5 min read
If there’s something any backend engineer loves, it’s when they manage to solve a problem in an O(log(n)) way. I did that this week.
As the number of requests per second goes up exponentially, the number of servers needed to handle them goes up linearly (until we reach a bandwidth bottleneck). Amazing!
First, let me recap. We were having performance issues in an application. We needed a lot of big and expensive EC2 compute-optimized instances to handle fairly low traffic by our standards (250mb/s). Those instances were burning CPU like crazy. The codebase is built with performance in mind and we couldn’t find a single inefficiency in it. That means it’s time for flame graphs!
They look like this:
By load testing the code in profiling mode, the time spent in each function is recorded and displayed on the graph. We found out that 85% of all the CPU time was spent doing JSON schema validation. We’re already using the fastest validator around, called is-my-json-valid.

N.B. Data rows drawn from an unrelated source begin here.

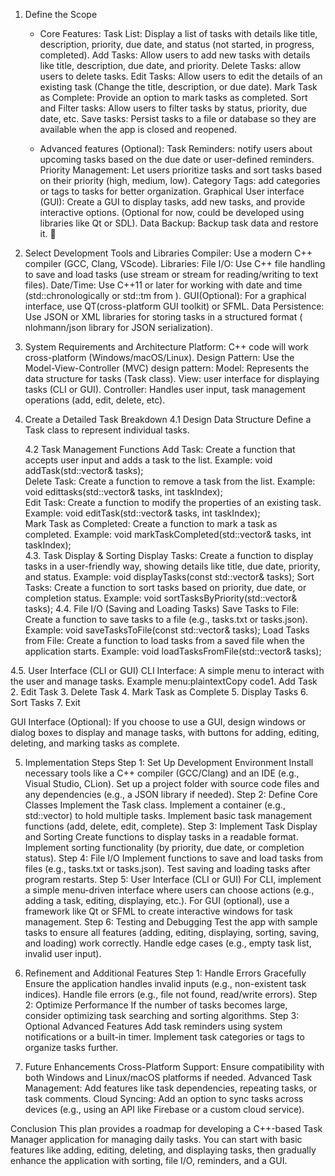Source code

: 1. Define the Scope
	- Core Features: 
Task List: Display a list of tasks with details like title, description, priority, due date, and status (not started, in progress, completed).
Add Tasks: Allow users to add new tasks with details like title, description, due date, and priority.
Delete Tasks: allow users to delete tasks. 
Edit Tasks: Allow users to edit the details of an existing task (Change the title, description, or due date).
Mark Task as Complete: Provide an option to mark tasks as completed.
Sort and Filter tasks: Allow users to filter tasks by status, priority, due date, etc.
Save tasks: Persist tasks to a file or database so they are available when the app is closed and reopened.		

	- Advanced features (Optional):
Task Reminders: notify users about upcoming tasks based on the due date or user-defined reminders.
Priority Management: Let users prioritize tasks and sort tasks based on their priority (high, medium, low).
Category Tags: add categories or tags to tasks for better organization.
Graphical User interface (GUI): Create a GUI to display tasks, add new tasks, and provide interactive options. (Optional for now, could be developed using libraries like Qt or SDL).
Data Backup: Backup task data and restore it. 
2. Select Development Tools and Libraries
Compiler: Use a modern C++ compiler (GCC, Clang, VScode).
Libraries:
File I/O: Use C++ file handling to save and load tasks (use stream or stream for reading/writing to text files).
Date/Time: Use C++11 or later for working with date and time (std::chronologically or std::tm from <ctime>).
GUI(Optional): For a graphical interface, use QT(cross-platform GUI toolkit) or SFML.
Data Persistence: Use JSON or XML libraries for storing tasks in a structured format ( nlohmann/json library for JSON serialization).

3. System Requirements and Architecture
Platform: C++ code will work cross-platform (Windows/macOS/Linux).
Design Pattern: Use the Model-View-Controller (MVC) design pattern:
Model: Represents the data structure for tasks (Task class).
View: user interface for displaying tasks (CLI or GUI).
Controller: Handles user input, task management operations (add, edit, delete, etc).

4. Create a Detailed Task Breakdown
	4.1 Design Data Structure
Define a Task class to represent individual tasks.







	4.2 Task Management Functions
Add Task: Create a function that accepts user input and adds a task to the list.
Example: void addTask(std::vector<Task>& tasks);	
Delete Task: Create a function to remove a task from the list.
Example: void edittasks(std::vector<Task>& tasks, int taskIndex);	
 Edit Task: Create a function to modify the properties of an existing task.
Example: void editTask(std::vector<Task>& tasks, int taskIndex);		
Mark Task as Completed: Create a function to mark a task as completed.
Example: void markTaskCompleted(std::vector<Task>& tasks, int taskIndex);	
4.3. Task Display & Sorting
Display Tasks: Create a function to display tasks in a user-friendly way, showing details like title, due date, priority, and status.
Example: void displayTasks(const std::vector<Task>& tasks);
Sort Tasks: Create a function to sort tasks based on priority, due date, or completion status.
Example: void sortTasksByPriority(std::vector<Task>& tasks);
4.4. File I/O (Saving and Loading Tasks)
Save Tasks to File: Create a function to save tasks to a file (e.g., tasks.txt or tasks.json).
Example: void saveTasksToFile(const std::vector<Task>& tasks);
Load Tasks from File: Create a function to load tasks from a saved file when the application starts.
Example: void loadTasksFromFile(std::vector<Task>& tasks);

4.5. User Interface (CLI or GUI)
CLI Interface: A simple menu to interact with the user and manage tasks.
Example menu:plaintextCopy code1. Add Task
2. Edit Task
3. Delete Task
4. Mark Task as Complete
5. Display Tasks
6. Sort Tasks
7. Exit

GUI Interface (Optional): If you choose to use a GUI, design windows or dialog boxes to display and manage tasks, with buttons for adding, editing, deleting, and marking tasks as complete.

5. Implementation Steps
Step 1: Set Up Development Environment
Install necessary tools like a C++ compiler (GCC/Clang) and an IDE (e.g., Visual Studio, CLion).
Set up a project folder with source code files and any dependencies (e.g., a JSON library if needed).
Step 2: Define Core Classes
Implement the Task class.
Implement a container (e.g., std::vector<Task>) to hold multiple tasks.
Implement basic task management functions (add, delete, edit, complete).
Step 3: Implement Task Display and Sorting
Create functions to display tasks in a readable format.
Implement sorting functionality (by priority, due date, or completion status).
Step 4: File I/O
Implement functions to save and load tasks from files (e.g., tasks.txt or tasks.json).
Test saving and loading tasks after program restarts.
Step 5: User Interface (CLI or GUI)
For CLI, implement a simple menu-driven interface where users can choose actions (e.g., adding a task, editing, displaying, etc.).
For GUI (optional), use a framework like Qt or SFML to create interactive windows for task management.
Step 6: Testing and Debugging
Test the app with sample tasks to ensure all features (adding, editing, displaying, sorting, saving, and loading) work correctly.
Handle edge cases (e.g., empty task list, invalid user input).

6. Refinement and Additional Features
Step 1: Handle Errors Gracefully
Ensure the application handles invalid inputs (e.g., non-existent task indices).
Handle file errors (e.g., file not found, read/write errors).
Step 2: Optimize Performance
If the number of tasks becomes large, consider optimizing task searching and sorting algorithms.
Step 3: Optional Advanced Features
Add task reminders using system notifications or a built-in timer.
Implement task categories or tags to organize tasks further.

7. Future Enhancements
Cross-Platform Support: Ensure compatibility with both Windows and Linux/macOS platforms if needed.
Advanced Task Management: Add features like task dependencies, repeating tasks, or task comments.
Cloud Syncing: Add an option to sync tasks across devices (e.g., using an API like Firebase or a custom cloud service).

Conclusion
This plan provides a roadmap for developing a C++-based Task Manager application for managing daily tasks. You can start with basic features like adding, editing, deleting, and displaying tasks, then gradually enhance the application with sorting, file I/O, reminders, and a GUI.
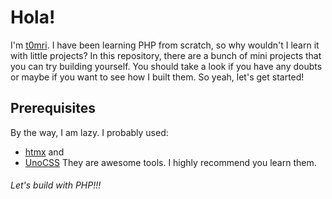 # Hola!
I'm [t0mri](https://github.com/t0mri). I have been learning PHP from scratch, so why wouldn't I learn it with little projects? In this repository, there are a bunch of mini projects that you can try building yourself. You should take a look if you have any doubts or maybe if you want to see how I built them. So yeah, let's get started!

## Prerequisites
By the way, I am lazy. I probably used:
- [htmx](https://htmx.org/) and
- [UnoCSS](https://unocss.dev/)
They are awesome tools. I highly recommend you learn them.

###### Let's build with PHP!!!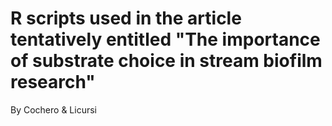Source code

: # R scripts used in the article tentatively entitled "The importance of substrate choice in stream biofilm research" 
By Cochero & Licursi

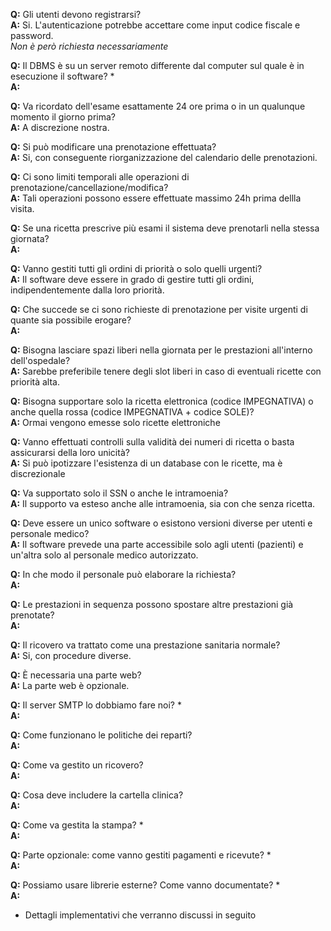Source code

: __Q:__ Gli utenti devono registrarsi?  
__A:__ Si. L'autenticazione potrebbe accettare come input codice fiscale e password.  
_Non è però richiesta necessariamente_
>


__Q:__ Il DBMS è su un server remoto differente dal computer sul quale è in esecuzione il software? *  
__A:__
>

__Q:__ Va ricordato dell'esame esattamente 24 ore prima o in un qualunque momento il giorno prima?  
__A:__ A discrezione nostra.  
> 

__Q:__ Si può modificare una prenotazione effettuata?  
__A:__ Si, con conseguente riorganizzazione del calendario delle prenotazioni.  
> 

__Q:__ Ci sono limiti temporali alle operazioni di prenotazione/cancellazione/modifica?  
__A:__ Tali operazioni possono essere effettuate massimo 24h prima dellla visita.  
>

__Q:__ Se una ricetta prescrive più esami il sistema deve prenotarli nella stessa giornata?  
__A:__ 
>

__Q:__ Vanno gestiti tutti gli ordini di priorità o solo quelli urgenti?  
__A:__ Il software deve essere in grado di gestire tutti gli ordini, indipendentemente dalla loro priorità.  
>

__Q:__ Che succede se ci sono richieste di prenotazione per visite urgenti di quante sia possibile erogare?  
__A:__ 
>

__Q:__ Bisogna lasciare spazi liberi nella giornata per le prestazioni all'interno dell'ospedale?  
__A:__ Sarebbe preferibile tenere degli slot liberi in caso di eventuali ricette con priorità alta.  
>

__Q:__ Bisogna supportare solo la ricetta elettronica (codice IMPEGNATIVA) o anche quella rossa (codice IMPEGNATIVA + codice SOLE)?  
__A:__ Ormai vengono emesse solo ricette elettroniche
>

__Q:__ Vanno effettuati controlli sulla validità dei numeri di ricetta o basta assicurarsi della loro unicità?  
__A:__ Si può ipotizzare l'esistenza di un database con le ricette, ma è discrezionale
>

__Q:__ Va supportato solo il SSN o anche le intramoenia?  
__A:__ Il supporto va esteso anche alle intramoenia, sia con che senza ricetta.  
>

__Q:__ Deve essere un unico software o esistono versioni diverse per utenti e personale medico?  
__A:__ Il software prevede una parte accessibile solo agli utenti (pazienti) e un'altra solo al personale medico autorizzato.  
>
 
__Q:__ In che modo il personale può elaborare la richiesta?  
__A:__
>

__Q:__ Le prestazioni in sequenza possono spostare altre prestazioni già prenotate?  
__A:__
> 

__Q:__ Il ricovero va trattato come una prestazione sanitaria normale?  
__A:__ Si, con procedure diverse.  
> 

__Q:__ È necessaria una parte web?  
__A:__ La parte web è opzionale.  
>
 
__Q:__ Il server SMTP lo dobbiamo fare noi? *  
__A:__
>
 
__Q:__ Come funzionano le politiche dei reparti?  
__A:__
>

__Q:__ Come va gestito un ricovero?  
__A:__
> 

__Q:__ Cosa deve includere la cartella clinica?  
__A:__
>

__Q:__ Come va gestita la stampa? *    
__A:__
>

__Q:__ Parte opzionale: come vanno gestiti pagamenti e ricevute? *  
__A:__
>

__Q:__ Possiamo usare librerie esterne? Come vanno documentate? *  
__A:__
> 

* Dettagli implementativi che verranno discussi in seguito
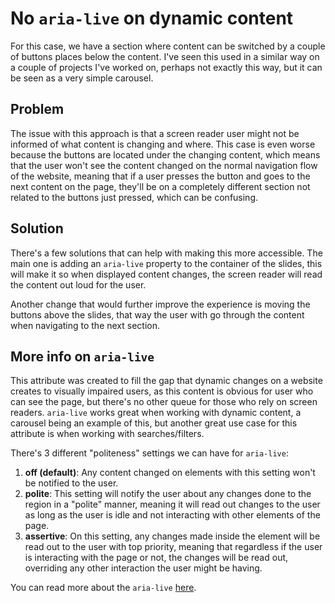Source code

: # No `aria-live` on dynamic content

For this case, we have a section where content can be switched by a couple of buttons places below the content. I've seen this used in a similar way on a couple of projects I've worked on, perhaps not exactly this way, but it can be seen as a very simple carousel.

## Problem

The issue with this approach is that a screen reader user might not be informed of what content is changing and where. This case is even worse because the buttons are located under the changing content, which means that the user won't see the content changed on the normal navigation flow of the website, meaning that if a user presses the button and goes to the next content on the page, they'll be on a completely different section not related to the buttons just pressed, which can be confusing.

## Solution

There's a few solutions that can help with making this more accessible. The main one is adding an `aria-live` property to the container of the slides, this will make it so when displayed content changes, the screen reader will read the content out loud for the user.

Another change that would further improve the experience is moving the buttons above the slides, that way the user with go through the content when navigating to the next section.

## More info on `aria-live`

This attribute was created to fill the gap that dynamic changes on a website creates to visually impaired users, as this content is obvious for user who can see the page, but there's no other queue for those who rely on screen readers. `aria-live` works great when working with dynamic content, a carousel being an example of this, but another great use case for this attribute is when working with searches/filters.

There's 3 different "politeness" settings we can have for `aria-live`:
1. **off (default)**: Any content changed on elements with this setting won't be notified to the user.
2. **polite**: This setting will notify the user about any changes done to the region in a "polite" manner, meaning it will read out changes to the user as long as the user is idle and not interacting with other elements of the page.
3. **assertive**: On this setting, any changes made inside the element will be read out to the user with top priority, meaning that regardless if the user is interacting with the page or not, the changes will be read out, overriding any other interaction the user might be having.

You can read more about the `aria-live` [here](https://developer.mozilla.org/en-US/docs/Web/Accessibility/ARIA/ARIA_Live_Regions).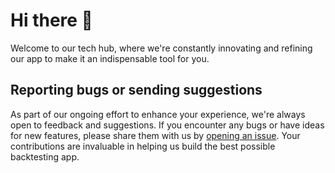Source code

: # Hi there 👋

Welcome to our tech hub, where we're constantly innovating and refining our app to make it an indispensable tool for you.

## Reporting bugs or sending suggestions
As part of our ongoing effort to enhance your experience, we're always open to feedback and suggestions. If you encounter any bugs or have ideas for new features, please share them with us by [opening an issue](https://github.com/backtestorganization/app/issues/new). Your contributions are invaluable in helping us build the best possible backtesting app.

We have to validate very complicated JSON objects. They’re about 1200 bytes each and contain dates, IPs, references, custom formats, etc. Each object took 30ms to validate! We figured it was time to bring out the big C++ guns. Since Node.JS runs on the v8 engine, built in C++, it can call C++ code transparently and vice versa. The time to validate each object dropped to 5ms, including the back and forth through the Node.JS-C++ bridge. And since it’s done outside of the v8 even loop, we could even detach from it and run the computation asynchronously in a thread pool! Success? Alas, no.
- Now the code is vastly more complicated
- It involves manually editing the CMakeList.txt file of a C++ library prior to building it
- It involves other ugly ELF hacks to make it usable that won’t work on OS X, which most devs at the company use.
- The thread pool doesn’t even help us here, since the code is already fully multi-process and distributed behind a load balancer. All the available cores are already used.
It’s a mess.
- For 1 object: 30ms / object
- For 10 objects: 3ms / object
- For 100 objects: 0.4ms / object
- For 1000 objects: 0.07ms / object
- For 10000 objects: 0.04ms / object
Awesome. Each request we serve already goes through an asynchronous flow. Now, our validation module can register the callback and put the object into an array. Every second, the entire array is validated at once and the errors are separated per object. The callbacks are all called concurrently with or without an error, depending on the result for that object.
I then tried the same in C++, but the crazy magic imjv uses to leverage the JIT compiler just couldn’t be matched by the C++ validator, where each object always took 5ms, no matter how many were batched together.
Some will say that it’s a bad idea, because it can lock up the event loop for relatively long periods of time (up to 200ms for us in the most extreme cases). This is irrelevant to this codebase, which serves no data back to clients and acts as a data sink. All it does is process data and it needs to do it as cheaply as possible.
It’s not a technique for every performance problem there is, but it solved ours brilliantly.